New JAX NSG portfolio strains support development of human NK cells in oncology models

Introduction

Natural killer (NK) cells occupy an intriguing niche between adaptive and innate immunity. Like cytotoxic T lymphocytes, they can recognize and kill infected or malignant cells and even share a perforin- and granzyme-mediated mechanism of cytotoxicity, among other modes of killing, some of which are mentioned below in context of new, exciting work from a JAX collaborator. Unlike lymphocytes of the adaptive immune system, however, NK cells lack clonotypic receptors and instead rely on other mechanisms of abnormal cell recognition. For example, as early as the 1980s, the “Missing Self” hypothesis was proposed, where NK cells evolved to circumvent the immune evasion via downregulation of MHC Class I, used by intracellular pathogens and tumors, by preferentially killing cells expressing low levels of MHC Class I (Kärre et al., 1986). In this way, their function is complementary to cytotoxic T cells, which rely on specific antigen presented with MHC Class I for recognition of non-self. While this mechanism of recognition allows for the exquisite specificity of T cells for antigen, it represents a sort of vulnerability that pathogens and tumors exploit alike—which NK cells deftly sidestep with their more generic approach to immunity. It’s also worth noting that NK cells play a role in the general maintenance of self-tolerance, along with other physiological functions (Poli et al., 2018).

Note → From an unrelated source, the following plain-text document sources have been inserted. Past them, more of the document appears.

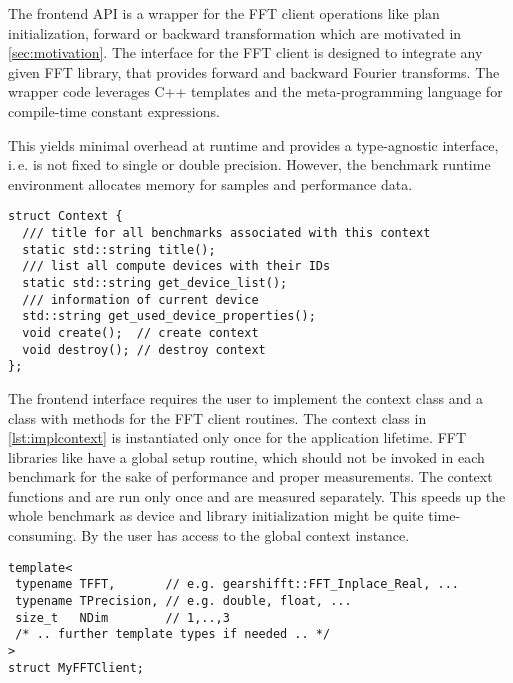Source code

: The frontend API is a wrapper for the FFT client operations like plan initialization, forward or backward transformation which are motivated in \cref{sec:motivation}.
The interface for the FFT client is designed to integrate any given FFT library, that provides forward and backward Fourier transforms.
The wrapper code leverages C++ templates and the meta-programming language for compile-time constant expressions.

This yields minimal overhead at runtime and provides a type-agnostic interface, i.\,e. \gearshifft{} is not fixed to single or double precision.
However, the benchmark runtime environment allocates memory for samples and performance data.

\begin{lstlisting}[caption={Context class required by gearshifft frontend API},label={lst:implcontext}]
struct Context {
  /// title for all benchmarks associated with this context
  static std::string title();
  /// list all compute devices with their IDs
  static std::string get_device_list();
  /// information of current device
  std::string get_used_device_properties();
  void create();  // create context
  void destroy(); // destroy context
};
\end{lstlisting}

The frontend interface requires the user to implement the context class and a class with methods for the FFT client routines.
The context class in \cref{lst:implcontext} is instantiated only once for the application lifetime.
FFT libraries like \clfft{} have a global setup routine, which should not be invoked in each benchmark for the sake of performance and proper measurements. 
The context functions  and  are run only once and are measured separately.
This speeds up the whole benchmark as device and library initialization might be quite time-consuming. 
By  the user has access to the global context instance.

\begin{lstlisting}[caption={Required template arguments for FFT client implementation},label={lst:implfft_templ}]
template<
 typename TFFT,       // e.g. gearshifft::FFT_Inplace_Real, ...
 typename TPrecision, // e.g. double, float, ...
 size_t   NDim        // 1,..,3
 /* .. further template types if needed .. */
>
struct MyFFTClient;
\end{lstlisting}

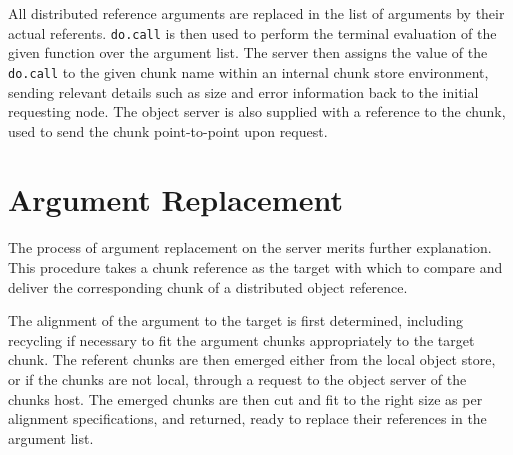 \documentclass[a4paper,10pt]{article}
\begin{document}
All distributed reference arguments are replaced in the list of arguments by
their actual referents.
\texttt{do.call} is then used to perform the terminal evaluation of
the given function over the argument list.
The server then assigns the value of the \texttt{do.call} to the given
chunk name within an internal chunk store environment, sending relevant
details such as size and error information back to the initial requesting node. 
The object server is also supplied with a reference to the chunk, used to send
the chunk point-to-point upon request.

\section{Argument Replacement}

The process of argument replacement on the server merits further explanation.
This procedure takes a chunk reference as the target with which to compare and
deliver the corresponding chunk of a distributed object reference.

The alignment of the argument to the target is first determined, including
recycling if necessary to fit the argument chunks appropriately to the target
chunk. The referent chunks are then emerged either from the local object store,
or if the chunks are not local, through a request to the object server of the
chunks host.
The emerged chunks are then cut and fit to the right size as per alignment
specifications, and returned, ready to replace their references in the argument
list.
\end{document}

Over the past decade, the potential of NK cells as promising candidates for next-generation immunotherapies has come into focus, but at the time of this writing, there are still no FDA approved biologics in this space (though some are in clinical trials). This absence, which scientists such as Dr. Martin Felices of the University of Minnesota are keen to remedy, reflects both the complexity of NK cell biology and the limitations of traditional research models. Fortunately, advances in immune humanized mouse systems, particularly newer human transgene-expressing strains on The Jackson Laboratory’s flagship immunodeficient NSG background, engrafted with CD34⁺ human hematopoietic stem cells (CD34+ HSC) or peripheral blood mononuclear cells (PBMCs), suggest a clearer path toward successful NK-targeting treatments.

Challenges of targeting NK cells in both preclinical and clinical research

Before we delve into Dr. Felices’ latest work evaluating tri-specific NK-cell engagers (TriKE) in xenogeneic models of cancer in new strains of JAX NSG mice, let’s take one more step back to appreciate the challenges of targeting NK cells in both preclinical and clinical research. A major obstacle is the difficulty of expanding NK cells ex vivo. While T cells can be reliably activated and proliferate readily, NK cells require more complex cytokine support, notably from IL-15. Even when expansion is successful, NK cells tend to persist only briefly after xeno-engraftment onto mice or infusion into patients. Their short lifespan and limited in vivo proliferation have made it difficult to achieve lasting therapeutic effects. They also face the same issues as other immune cells targeted for immunotherapy, namely, hypoxia and immunosuppressive signals in the tumor microenvironment, and the challenge of how to propel migration to the physiological site of pathology within the host.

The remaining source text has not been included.